1. Haroldo - Jimmy vai-se perdendo como interlocutor, percebes? -, quero ser claro, tentar ser claro. No post anterior, quando problematizei a sua citação de Luc Ferry, e adverti quanto ao risco de um disfarce da cripto-transcendência, a velha transcendência metafísico-ontológica, de caráter eidético platônico (trocando em miúdos, a crença na existência em si dos valores, como coisas que existem, que são "verdadeiras" em si mesmas, que podem ser comparadas/hierarquizadas em face de seus opostos, cada valor "bom" sendo necessária e essencialmente melhor do que o seu oposto "mau"), um disfarce desse íncubus na pseudo-imanência, no uso meramente retórico do conceito de "eu/si", uma nada conseqüente contemplação da solidão humana, não sei se meu leitor haverá de ter percebido que não estou tentando dizer que antigamente se fazia errado, antes, o que agora se deveria aprender a fazer certo.
2. Explico: não estou dizendo que os valores, "bons", uns, "maus", outros, e "bons" e "maus" em si mesmos, enquanto valores que o são abaeternamente, era equivocadamente que se os punham em "Deus", seja diretamente (Agostinho), seja indiretamnte (o segundo Kant), e que, agora, corrigindo-se o equívoco geográfico, topográfico, dever-se-ia transferir tais valores, bons e maus em si mesmos, para a "real" topografia deles - a mente humana. Ora, se eu estivesse dizendo isso, estaria dizendo que, antes, os valores bons e maus estavam em Deus e no Diabo, e que, agora, os valores, não podendo mais estar em Deus ou no Diabo (para os impedidos de tal epistemologica anacrônica), mas sendo o que são, o que sempre foram, o que sempre serão, valores bons e valores maus, coisificação do valor, encontram-se fundamentados, agora, na "imanência" - seja a imanência do "eu" (Ferry) ou do "outro" (Lévinas).

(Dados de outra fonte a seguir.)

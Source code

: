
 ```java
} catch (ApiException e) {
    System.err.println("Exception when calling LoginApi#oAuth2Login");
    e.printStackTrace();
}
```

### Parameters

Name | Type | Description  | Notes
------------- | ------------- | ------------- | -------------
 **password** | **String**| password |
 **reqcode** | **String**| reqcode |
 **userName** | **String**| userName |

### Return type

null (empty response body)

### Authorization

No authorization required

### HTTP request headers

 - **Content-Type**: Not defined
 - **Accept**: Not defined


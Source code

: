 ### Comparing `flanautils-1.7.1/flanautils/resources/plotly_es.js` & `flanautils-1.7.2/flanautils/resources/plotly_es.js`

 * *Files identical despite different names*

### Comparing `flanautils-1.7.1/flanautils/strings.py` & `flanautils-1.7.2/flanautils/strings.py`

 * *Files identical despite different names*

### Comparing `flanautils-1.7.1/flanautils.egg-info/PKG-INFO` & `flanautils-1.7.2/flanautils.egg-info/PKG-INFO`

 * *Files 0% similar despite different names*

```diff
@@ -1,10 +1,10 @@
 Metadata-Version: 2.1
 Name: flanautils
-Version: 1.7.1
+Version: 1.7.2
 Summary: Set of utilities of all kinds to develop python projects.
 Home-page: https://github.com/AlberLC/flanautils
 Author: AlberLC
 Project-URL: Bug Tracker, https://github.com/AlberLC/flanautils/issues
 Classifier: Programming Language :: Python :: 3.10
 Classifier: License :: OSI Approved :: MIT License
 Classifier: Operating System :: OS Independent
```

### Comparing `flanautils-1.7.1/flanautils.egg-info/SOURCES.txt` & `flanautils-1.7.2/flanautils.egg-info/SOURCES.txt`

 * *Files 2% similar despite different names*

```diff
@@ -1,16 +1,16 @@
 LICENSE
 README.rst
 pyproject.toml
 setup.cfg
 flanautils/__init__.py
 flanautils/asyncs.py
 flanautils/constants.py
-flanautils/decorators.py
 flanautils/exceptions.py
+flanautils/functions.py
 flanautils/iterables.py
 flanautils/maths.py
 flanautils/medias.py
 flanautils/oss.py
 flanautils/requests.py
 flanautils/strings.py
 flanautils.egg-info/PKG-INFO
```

3. Não estou dizendo nada nem próximo disso. O que eu queria ter dito, tentei dizer, é que não há qualquer coisa parecida com valores "bons" e valores "maus" - não há fundamentos para tais valores em si, porque não há valores em si. Valor é gosto e construção ecológicos, de um lado, personalíssimos, solipsistas, e, de outro, sociológicos, antropológicos, culturais. A História dos Valores - e penso na ética e na política, sobretudo - é a história dos ensaios de contrato entre "iguais", quero dizer, homem contra homem, força contra força, muita morte, muita perda, muita perdição, séculos e séculos de ensaio, até que uma "memória" do desperdício vai se consubstanciando em "sabedoria", depois de "avanços" contratuais, "recuos" de barbárie", avanços, recuos, sem garantias: assim e assim se consegue esse e esse resultado, assim e assado, aquele outro, e por aí a fora.
4. A "humanidade" nunca encontrou valores, tal como nunca encontrou a beleza: àqueles, formulou-os, no jogo, diante do seu irmão, amigo e inimigo, jogando, fazendo força, cabo de guerra. Nesse sentido, o valor social é, necessariamente, uma perda de potência pessoal. Digo necessariamente, porque há valores sociais que só são formulados para limitação do meu poder contra o outro, e do poder do outro contra mim - e assim deve ser. Se me analiso por mim mesmo, esse valor me reduz, reduz minha força, meu próprio poder. Nietzsche, aristocrático, terá percebido isso? Sim, a democracia me reduz, me diminiu, faz de mim um menos-poder, em face dos outros, que, a despeito disso, igualmente têm seu próprio poder diminuído - o que só funciona no jogo interessado, franco, honesto, caso contrário instala-se a fraude e a corrupção, como grassa no Brasil, jogo que se joga na trapaça o tempo todo (até quando?), e a mentira e o engodo, como grassa na epistemologia teológica contorcionista/prestidigitadora.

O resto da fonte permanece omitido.